第4話 意志と決意


 俺の中に、「蒼真」と「ジル」の人格が両方とも存在している。


 ただ、ひどく混乱していて、今喋っているのが果たしてどっちの人格なのかすら曖昧だ。

 割れそうなほどの頭痛は治まる気配を見せないし、双方の考え方や感情は雑多に入り混じっている。まさに混沌カオスとしか言いようがない状態。


 俺の大好きな幼馴染の瑠夏が、実は昔から俺がずっと愛してきた妻・メルだった?

 めちゃくちゃだ。自分でも何を言ってるのか分からなくなってくる。


 だけど、こうやって瑠夏と──いや、メルと話しているだけで、幸せだった前世の感覚が勝手にどんどん想起されていった。

 顔だけじゃなく、微笑み方も、喋り方も、考え事をする時はこめかみに中指の先を当てるところまで、瑠夏は昔のメルそっくりそのままなんだ。


 メルが生きている。

 生きて、俺と喋ってる。

 記憶を取り戻した時には身を引き千切られそうなほどの苦しみだった。

 なのに、こうしてメルが生存していることが分かっただけで……。


「メル……お前が転生して瑠夏になってたってのが、まだ俺は信じられないよ」

「うん。間違いなくあたしはメルだよ。ジル──いや、そうちゃんが記憶を取り戻すよりもずっと前。そうちゃんがあの神に力を願った頃には、あたしは記憶を取り戻してた」

「でも、どうして俺だと分かったんだよ? お前は俺に、ジルだと確認するための質問なんてしなかったと思うんだけど」

「あなたがあたしの立場だったら、きっとすぐにピンときたと思うよ。顔は瓜二つだし、声も、喋り方も、うなじを弄る癖もあの頃のジルと同じだもん。それに加えて神様から力を貰ってる人なんて、他にいないだろうからね」

「……そっか」


 いつの間にか涙が頬を伝っていた。

 自らが不覚をとったせいで失った、最愛の人。

 あのクソッタレな神に一つだけ感謝することがあるとすれば、失ったはずの愛する家族にまた会わせてくれたこと。

 だけど、俺の家族は、まだ欠けたままだ。


「カイと、ルナは?」

「……わからない。あの子達がどうなったのか。きっと、あたしたちだけが転生させられたんだと思う。
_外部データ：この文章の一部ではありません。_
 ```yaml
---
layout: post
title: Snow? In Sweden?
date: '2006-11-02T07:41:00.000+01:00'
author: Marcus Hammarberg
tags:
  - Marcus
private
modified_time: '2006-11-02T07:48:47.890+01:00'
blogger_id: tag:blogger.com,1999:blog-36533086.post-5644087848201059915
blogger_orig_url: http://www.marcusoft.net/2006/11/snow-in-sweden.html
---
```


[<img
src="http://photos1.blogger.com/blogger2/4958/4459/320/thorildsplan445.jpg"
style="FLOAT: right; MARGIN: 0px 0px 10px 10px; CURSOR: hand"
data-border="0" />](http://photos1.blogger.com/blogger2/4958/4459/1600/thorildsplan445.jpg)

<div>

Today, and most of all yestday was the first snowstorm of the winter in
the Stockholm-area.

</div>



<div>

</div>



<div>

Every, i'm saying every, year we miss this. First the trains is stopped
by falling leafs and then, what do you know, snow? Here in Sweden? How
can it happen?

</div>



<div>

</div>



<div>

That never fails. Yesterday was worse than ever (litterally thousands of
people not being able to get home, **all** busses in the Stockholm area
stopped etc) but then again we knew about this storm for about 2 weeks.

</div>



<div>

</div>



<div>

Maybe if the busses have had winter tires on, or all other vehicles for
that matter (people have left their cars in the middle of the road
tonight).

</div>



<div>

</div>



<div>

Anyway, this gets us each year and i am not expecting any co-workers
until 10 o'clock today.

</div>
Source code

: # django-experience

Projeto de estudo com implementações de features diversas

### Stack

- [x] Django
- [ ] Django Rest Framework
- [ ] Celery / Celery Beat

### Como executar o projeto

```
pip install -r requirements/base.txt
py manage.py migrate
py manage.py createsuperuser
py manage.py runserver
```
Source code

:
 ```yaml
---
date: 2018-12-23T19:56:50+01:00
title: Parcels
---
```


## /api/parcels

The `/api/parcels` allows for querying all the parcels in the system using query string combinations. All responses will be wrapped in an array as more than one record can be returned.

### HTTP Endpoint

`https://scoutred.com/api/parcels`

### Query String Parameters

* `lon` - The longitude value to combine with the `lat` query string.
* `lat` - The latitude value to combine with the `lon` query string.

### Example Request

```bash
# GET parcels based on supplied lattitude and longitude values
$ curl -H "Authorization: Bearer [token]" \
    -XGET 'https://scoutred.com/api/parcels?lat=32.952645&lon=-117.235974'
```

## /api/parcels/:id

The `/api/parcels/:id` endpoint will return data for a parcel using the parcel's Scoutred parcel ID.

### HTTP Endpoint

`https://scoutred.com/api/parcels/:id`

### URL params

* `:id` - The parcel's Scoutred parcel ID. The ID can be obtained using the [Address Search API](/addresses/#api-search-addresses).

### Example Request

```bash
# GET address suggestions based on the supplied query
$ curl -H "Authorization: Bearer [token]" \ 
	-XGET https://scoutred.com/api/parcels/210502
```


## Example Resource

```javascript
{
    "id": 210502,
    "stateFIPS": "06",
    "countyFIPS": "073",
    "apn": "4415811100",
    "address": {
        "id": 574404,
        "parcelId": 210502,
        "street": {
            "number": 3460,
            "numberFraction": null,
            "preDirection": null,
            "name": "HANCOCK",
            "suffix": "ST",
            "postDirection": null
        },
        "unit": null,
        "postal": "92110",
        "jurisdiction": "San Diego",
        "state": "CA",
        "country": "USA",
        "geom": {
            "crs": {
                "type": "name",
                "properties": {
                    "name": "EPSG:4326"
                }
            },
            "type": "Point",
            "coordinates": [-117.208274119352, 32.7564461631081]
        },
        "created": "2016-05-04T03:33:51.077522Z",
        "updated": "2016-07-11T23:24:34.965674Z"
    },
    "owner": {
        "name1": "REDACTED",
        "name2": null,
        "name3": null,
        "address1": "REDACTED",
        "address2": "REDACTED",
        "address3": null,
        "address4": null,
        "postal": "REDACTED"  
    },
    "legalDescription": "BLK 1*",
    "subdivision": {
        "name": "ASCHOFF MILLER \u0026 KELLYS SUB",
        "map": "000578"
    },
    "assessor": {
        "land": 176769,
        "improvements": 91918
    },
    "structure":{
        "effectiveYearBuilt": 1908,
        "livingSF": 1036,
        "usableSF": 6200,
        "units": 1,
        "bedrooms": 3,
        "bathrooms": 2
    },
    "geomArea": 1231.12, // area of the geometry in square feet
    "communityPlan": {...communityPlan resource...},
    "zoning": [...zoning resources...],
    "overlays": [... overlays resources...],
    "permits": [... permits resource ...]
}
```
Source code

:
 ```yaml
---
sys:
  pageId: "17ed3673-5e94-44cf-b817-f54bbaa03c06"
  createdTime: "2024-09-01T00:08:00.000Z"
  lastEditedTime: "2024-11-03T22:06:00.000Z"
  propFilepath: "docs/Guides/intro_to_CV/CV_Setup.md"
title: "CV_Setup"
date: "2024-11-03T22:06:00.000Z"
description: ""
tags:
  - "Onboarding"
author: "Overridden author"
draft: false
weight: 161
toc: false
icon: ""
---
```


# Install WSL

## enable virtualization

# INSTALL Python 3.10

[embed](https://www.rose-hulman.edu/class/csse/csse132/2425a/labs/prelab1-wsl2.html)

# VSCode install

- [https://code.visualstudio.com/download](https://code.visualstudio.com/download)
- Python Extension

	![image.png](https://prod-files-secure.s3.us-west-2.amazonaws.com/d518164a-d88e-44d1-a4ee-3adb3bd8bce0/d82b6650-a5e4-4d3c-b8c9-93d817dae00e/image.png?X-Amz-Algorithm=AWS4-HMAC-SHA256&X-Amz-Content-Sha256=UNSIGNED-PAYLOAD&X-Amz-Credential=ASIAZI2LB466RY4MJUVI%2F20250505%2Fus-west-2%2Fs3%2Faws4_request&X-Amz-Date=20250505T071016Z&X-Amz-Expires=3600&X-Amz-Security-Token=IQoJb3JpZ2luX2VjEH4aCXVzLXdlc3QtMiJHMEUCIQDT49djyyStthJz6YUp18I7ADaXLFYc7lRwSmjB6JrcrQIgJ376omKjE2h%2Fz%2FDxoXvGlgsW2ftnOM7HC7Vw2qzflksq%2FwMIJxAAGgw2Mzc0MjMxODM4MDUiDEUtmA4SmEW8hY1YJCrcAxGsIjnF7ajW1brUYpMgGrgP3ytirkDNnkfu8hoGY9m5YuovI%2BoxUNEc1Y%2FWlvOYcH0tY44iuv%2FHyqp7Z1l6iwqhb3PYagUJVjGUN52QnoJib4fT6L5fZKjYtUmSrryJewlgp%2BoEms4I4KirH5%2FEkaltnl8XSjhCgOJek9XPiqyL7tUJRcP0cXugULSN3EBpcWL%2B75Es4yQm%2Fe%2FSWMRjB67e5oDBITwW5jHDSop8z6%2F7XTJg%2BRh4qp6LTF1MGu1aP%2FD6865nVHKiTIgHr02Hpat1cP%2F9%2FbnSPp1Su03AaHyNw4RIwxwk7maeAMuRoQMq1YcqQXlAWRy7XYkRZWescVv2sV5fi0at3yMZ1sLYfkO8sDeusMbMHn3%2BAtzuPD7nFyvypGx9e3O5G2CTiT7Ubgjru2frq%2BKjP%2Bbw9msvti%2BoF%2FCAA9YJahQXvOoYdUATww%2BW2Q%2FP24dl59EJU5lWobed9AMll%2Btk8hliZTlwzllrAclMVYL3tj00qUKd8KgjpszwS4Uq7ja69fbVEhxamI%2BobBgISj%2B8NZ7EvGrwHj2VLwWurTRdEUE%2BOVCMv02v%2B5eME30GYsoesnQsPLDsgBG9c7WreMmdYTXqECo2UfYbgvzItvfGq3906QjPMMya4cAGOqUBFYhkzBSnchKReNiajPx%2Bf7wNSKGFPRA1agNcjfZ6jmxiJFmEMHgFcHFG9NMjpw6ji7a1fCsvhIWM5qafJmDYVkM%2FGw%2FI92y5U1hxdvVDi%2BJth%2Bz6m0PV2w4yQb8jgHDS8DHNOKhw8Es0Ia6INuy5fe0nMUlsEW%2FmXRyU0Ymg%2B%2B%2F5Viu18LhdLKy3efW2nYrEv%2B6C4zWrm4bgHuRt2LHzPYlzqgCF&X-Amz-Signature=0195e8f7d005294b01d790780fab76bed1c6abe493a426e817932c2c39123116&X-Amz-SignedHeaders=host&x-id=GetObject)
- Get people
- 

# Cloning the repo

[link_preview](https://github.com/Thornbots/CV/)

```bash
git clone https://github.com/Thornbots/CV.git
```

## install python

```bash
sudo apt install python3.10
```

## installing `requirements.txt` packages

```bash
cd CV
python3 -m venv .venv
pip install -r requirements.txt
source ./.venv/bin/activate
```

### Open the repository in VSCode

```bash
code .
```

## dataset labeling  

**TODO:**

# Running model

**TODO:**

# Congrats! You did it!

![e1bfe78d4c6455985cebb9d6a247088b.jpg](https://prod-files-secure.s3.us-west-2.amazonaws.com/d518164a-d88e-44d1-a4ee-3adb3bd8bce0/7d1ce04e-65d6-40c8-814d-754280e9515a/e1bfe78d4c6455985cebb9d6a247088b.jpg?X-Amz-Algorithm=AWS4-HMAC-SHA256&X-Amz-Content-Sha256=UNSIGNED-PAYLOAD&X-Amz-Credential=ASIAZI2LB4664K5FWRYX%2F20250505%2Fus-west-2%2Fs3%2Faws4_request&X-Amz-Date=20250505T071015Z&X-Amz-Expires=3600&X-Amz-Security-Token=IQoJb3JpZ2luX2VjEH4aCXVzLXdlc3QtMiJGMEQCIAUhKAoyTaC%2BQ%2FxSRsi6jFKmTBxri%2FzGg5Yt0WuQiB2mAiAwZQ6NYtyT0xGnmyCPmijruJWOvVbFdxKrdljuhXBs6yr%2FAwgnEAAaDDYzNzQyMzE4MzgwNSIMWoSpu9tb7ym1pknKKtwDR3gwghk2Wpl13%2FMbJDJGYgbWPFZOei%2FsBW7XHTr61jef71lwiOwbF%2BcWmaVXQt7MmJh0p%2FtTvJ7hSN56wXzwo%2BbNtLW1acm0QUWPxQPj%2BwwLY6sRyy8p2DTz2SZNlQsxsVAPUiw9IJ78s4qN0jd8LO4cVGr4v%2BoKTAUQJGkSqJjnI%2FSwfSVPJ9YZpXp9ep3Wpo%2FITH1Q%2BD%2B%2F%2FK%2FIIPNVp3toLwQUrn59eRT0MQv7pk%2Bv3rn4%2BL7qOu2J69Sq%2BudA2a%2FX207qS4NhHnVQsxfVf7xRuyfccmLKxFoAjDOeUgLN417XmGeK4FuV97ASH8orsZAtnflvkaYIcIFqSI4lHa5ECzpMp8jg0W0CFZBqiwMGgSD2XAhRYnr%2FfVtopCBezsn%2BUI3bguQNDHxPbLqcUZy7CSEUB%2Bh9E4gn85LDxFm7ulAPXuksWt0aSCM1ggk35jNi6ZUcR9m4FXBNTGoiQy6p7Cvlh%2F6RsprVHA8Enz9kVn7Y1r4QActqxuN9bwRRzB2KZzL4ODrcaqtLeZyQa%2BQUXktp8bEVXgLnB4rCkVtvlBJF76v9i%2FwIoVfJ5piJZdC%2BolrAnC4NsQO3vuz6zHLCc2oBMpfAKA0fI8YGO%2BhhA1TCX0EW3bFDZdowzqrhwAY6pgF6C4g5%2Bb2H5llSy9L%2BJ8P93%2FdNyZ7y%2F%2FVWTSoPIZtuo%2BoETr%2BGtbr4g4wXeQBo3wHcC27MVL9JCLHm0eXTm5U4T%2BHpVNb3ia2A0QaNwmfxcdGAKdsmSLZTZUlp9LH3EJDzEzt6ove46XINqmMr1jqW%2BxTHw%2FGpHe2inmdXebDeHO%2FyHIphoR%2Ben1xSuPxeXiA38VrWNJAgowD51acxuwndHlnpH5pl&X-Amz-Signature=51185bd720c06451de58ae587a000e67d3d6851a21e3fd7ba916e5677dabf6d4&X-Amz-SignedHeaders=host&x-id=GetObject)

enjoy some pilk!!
あたしとあなたは、特別だったから」


 そうだ。

 俺たちは、元居た異世界──前世で特別だった。



◾️



 俺の住んでいた村は、俺が七歳の頃、魔物の襲撃に遭って滅びた。

 家族もろとも皆殺しにされたが、運よく生き延びた俺はひたすら街を目指して歩いた。

 喉もカラカラになり、食べ物もない中で倒れ、もうダメだと思った時──


「よお。水、飲むか?」


 無精髭のおっさんが手を差し出す。

 そこで出会ったのが、師匠だった。


 師匠は俺に、生きるための力を教えてくれた。

 魔法。それが俺の支えになった。


 師匠は天涯孤独の少女──メルを養っていた。

 俺はすぐに彼女のことが好きになったし、メルも俺のことを好いてくれた。

 幼い頃に抱いた恋愛感情は、透き通るように濁りのないまま枯れることなく元気に育まれていく。俺の生き甲斐は、自然と彼女を護ることになった。


 だけど、どうすれば護れるのだろうか。

 メルは聖女だったから特別な力を持っていて、小さい頃から不思議なことがたくさんできた。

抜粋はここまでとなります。